コレたぶんHD収録だかなんだか、とにかくデジタル撮影だと思うんだけど、全編暗め、コントラスト強めのシーンが多くて見えにくい!目が疲れたよ!誰だよ撮影はよ!・・・と思ってたら知りあいだったよ(汗)。ポ、ポスプロ(後処理)が悪かったのかなぁ(笑)。
おまけにですね、音も悪い。何云ってんのか台詞が聞き取れない箇所が多かったです。まぁコレは昨今の日本映画にはよくあることなんだけどさー。

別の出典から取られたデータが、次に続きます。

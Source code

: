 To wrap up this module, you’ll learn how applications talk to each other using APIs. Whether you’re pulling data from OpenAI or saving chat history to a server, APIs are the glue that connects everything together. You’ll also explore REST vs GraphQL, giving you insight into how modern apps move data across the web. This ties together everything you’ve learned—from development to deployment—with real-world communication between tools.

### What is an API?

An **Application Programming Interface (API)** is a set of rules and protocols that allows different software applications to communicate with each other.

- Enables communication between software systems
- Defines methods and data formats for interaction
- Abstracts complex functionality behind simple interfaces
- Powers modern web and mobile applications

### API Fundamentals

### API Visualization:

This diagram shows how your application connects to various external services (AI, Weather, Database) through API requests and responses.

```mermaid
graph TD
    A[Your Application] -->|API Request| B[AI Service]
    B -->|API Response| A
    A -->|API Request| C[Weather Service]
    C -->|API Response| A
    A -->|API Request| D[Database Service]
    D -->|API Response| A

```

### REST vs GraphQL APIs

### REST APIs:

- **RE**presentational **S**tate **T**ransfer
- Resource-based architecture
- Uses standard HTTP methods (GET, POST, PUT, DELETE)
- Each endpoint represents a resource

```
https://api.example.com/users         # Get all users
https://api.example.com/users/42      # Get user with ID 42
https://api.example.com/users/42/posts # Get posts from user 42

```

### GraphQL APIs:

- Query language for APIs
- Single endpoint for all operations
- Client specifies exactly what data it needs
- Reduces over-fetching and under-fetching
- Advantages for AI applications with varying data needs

映画そのものはなかなか面白かったです。テンポが独特で。ストーリーは割りとありがちな話だけどね。しかしよくこんな話がこんなメジャープロジェクトで出来たよなぁ・・・?不思議。それくらいどーってことない話ではある。とか思うのはぐりがいじめられっ子だったからかなぁ(爆)?ええ一通りのことはヤラレてますよー。顔に傷もあるしねえ。だからってそれを気に病んだり復讐心に燃えたりはしてませんけども。だって人生にはイジメなんかよりずっとキツイこといっぱいありますしー。

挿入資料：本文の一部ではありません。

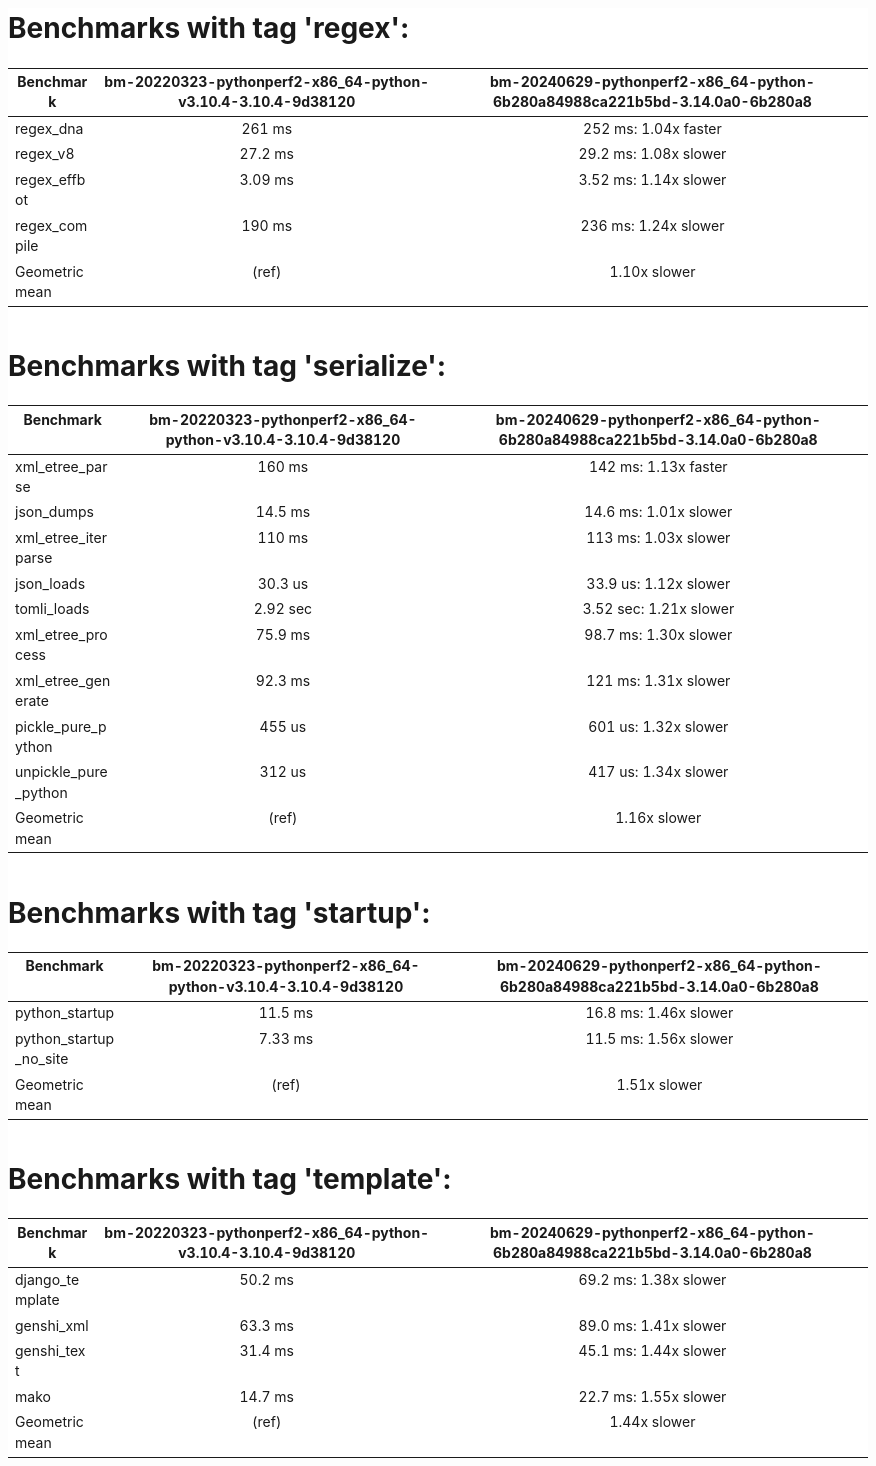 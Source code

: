Benchmarks with tag 'regex':
============================

| Benchmark      | bm-20220323-pythonperf2-x86_64-python-v3.10.4-3.10.4-9d38120 | bm-20240629-pythonperf2-x86_64-python-6b280a84988ca221b5bd-3.14.0a0-6b280a8 |
|----------------|:------------------------------------------------------------:|:---------------------------------------------------------------------------:|
| regex_dna      | 261 ms                                                       | 252 ms: 1.04x faster                                                        |
| regex_v8       | 27.2 ms                                                      | 29.2 ms: 1.08x slower                                                       |
| regex_effbot   | 3.09 ms                                                      | 3.52 ms: 1.14x slower                                                       |
| regex_compile  | 190 ms                                                       | 236 ms: 1.24x slower                                                        |
| Geometric mean | (ref)                                                        | 1.10x slower                                                                |

Benchmarks with tag 'serialize':
================================

| Benchmark            | bm-20220323-pythonperf2-x86_64-python-v3.10.4-3.10.4-9d38120 | bm-20240629-pythonperf2-x86_64-python-6b280a84988ca221b5bd-3.14.0a0-6b280a8 |
|----------------------|:------------------------------------------------------------:|:---------------------------------------------------------------------------:|
| xml_etree_parse      | 160 ms                                                       | 142 ms: 1.13x faster                                                        |
| json_dumps           | 14.5 ms                                                      | 14.6 ms: 1.01x slower                                                       |
| xml_etree_iterparse  | 110 ms                                                       | 113 ms: 1.03x slower                                                        |
| json_loads           | 30.3 us                                                      | 33.9 us: 1.12x slower                                                       |
| tomli_loads          | 2.92 sec                                                     | 3.52 sec: 1.21x slower                                                      |
| xml_etree_process    | 75.9 ms                                                      | 98.7 ms: 1.30x slower                                                       |
| xml_etree_generate   | 92.3 ms                                                      | 121 ms: 1.31x slower                                                        |
| pickle_pure_python   | 455 us                                                       | 601 us: 1.32x slower                                                        |
| unpickle_pure_python | 312 us                                                       | 417 us: 1.34x slower                                                        |
| Geometric mean       | (ref)                                                        | 1.16x slower                                                                |

Benchmarks with tag 'startup':
==============================

| Benchmark              | bm-20220323-pythonperf2-x86_64-python-v3.10.4-3.10.4-9d38120 | bm-20240629-pythonperf2-x86_64-python-6b280a84988ca221b5bd-3.14.0a0-6b280a8 |
|------------------------|:------------------------------------------------------------:|:---------------------------------------------------------------------------:|
| python_startup         | 11.5 ms                                                      | 16.8 ms: 1.46x slower                                                       |
| python_startup_no_site | 7.33 ms                                                      | 11.5 ms: 1.56x slower                                                       |
| Geometric mean         | (ref)                                                        | 1.51x slower                                                                |

Benchmarks with tag 'template':
===============================

| Benchmark       | bm-20220323-pythonperf2-x86_64-python-v3.10.4-3.10.4-9d38120 | bm-20240629-pythonperf2-x86_64-python-6b280a84988ca221b5bd-3.14.0a0-6b280a8 |
|-----------------|:------------------------------------------------------------:|:---------------------------------------------------------------------------:|
| django_template | 50.2 ms                                                      | 69.2 ms: 1.38x slower                                                       |
| genshi_xml      | 63.3 ms                                                      | 89.0 ms: 1.41x slower                                                       |
| genshi_text     | 31.4 ms                                                      | 45.1 ms: 1.44x slower                                                       |
| mako            | 14.7 ms                                                      | 22.7 ms: 1.55x slower                                                       |
| Geometric mean  | (ref)                                                        | 1.44x slower                                                                |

何度か登場する十三の心象風景シーンが綺麗でした。小栗旬くんのCGキャラのよーに整った肉体美が堪能出来ます(笑)。若い。細い。そんで長い。
ヤンキー役の新井浩文は今回も光ってました。毎度この人は芝居が芝居に見えなくてスゴイですー。中村獅童は特に可もなく不可もなし。ぐりはどーもこのヒト好きじゃないみたいですね。なんでかは分かんないけどさ。